Até ao presente, encenaria dezenas de peças que percorreram o país, mas também diferentes espaços em Lisboa, como A Capital, no Bairro Alto, o Teatro Taborda e o Teatro da Politécnica, casa da companhia ao longo da última década.
Embora tenha dirigido alguns dos mais reconhecidos atores nacionais, o encenador tinha um gosto particular em trabalhar com novos profissionais.

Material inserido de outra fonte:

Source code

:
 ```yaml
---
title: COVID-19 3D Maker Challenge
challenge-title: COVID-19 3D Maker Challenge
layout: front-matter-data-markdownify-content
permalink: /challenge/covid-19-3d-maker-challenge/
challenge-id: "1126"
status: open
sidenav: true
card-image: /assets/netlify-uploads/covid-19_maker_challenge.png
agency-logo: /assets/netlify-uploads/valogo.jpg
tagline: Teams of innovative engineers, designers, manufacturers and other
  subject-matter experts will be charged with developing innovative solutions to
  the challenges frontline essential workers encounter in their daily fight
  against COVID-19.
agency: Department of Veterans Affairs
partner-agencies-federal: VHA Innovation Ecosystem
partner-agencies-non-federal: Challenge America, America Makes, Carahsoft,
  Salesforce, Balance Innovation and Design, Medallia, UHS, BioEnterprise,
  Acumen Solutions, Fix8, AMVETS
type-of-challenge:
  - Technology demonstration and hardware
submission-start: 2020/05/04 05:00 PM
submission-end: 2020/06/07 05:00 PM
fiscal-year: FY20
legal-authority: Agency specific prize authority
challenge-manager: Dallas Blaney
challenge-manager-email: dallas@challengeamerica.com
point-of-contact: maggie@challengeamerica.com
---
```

Num dos seus projetos mais marcantes, "António, um rapaz de Lisboa", cruzou-se com Tiago Torres da Silva e de imediato impressionou o escritor, então ainda em início de carreira. Ao JN, o requisitado letrista recorda o impacto causado por alguém que sempre viu "como uma biblioteca, que não só sabia as coisas mas sabia também ensiná-las com grande entusiasmo".
A influência que exerceu sobre uma geração de jovens atores e encenadores que hoje ocupa as direções artísticas dos principais teatros e organismos culturais é evidente. "Ele deixou-nos uma lição tão grande que iremos transportá-lo sempre como um farol", sublinha ainda Torres da Silva.
Fora dos palcos, a sua voz fez-se escutar durante os últimos anos como símbolo da contestação à crónica escassez de apoios para a cultura. Por isso, fez questão de recusar publicamente algumas distinções que lhe foram atribuídas, como o Prémio Almada, do Instituto das Artes, com o argumento de que "não compete ao Estado" distinguir o seu trabalho artístico.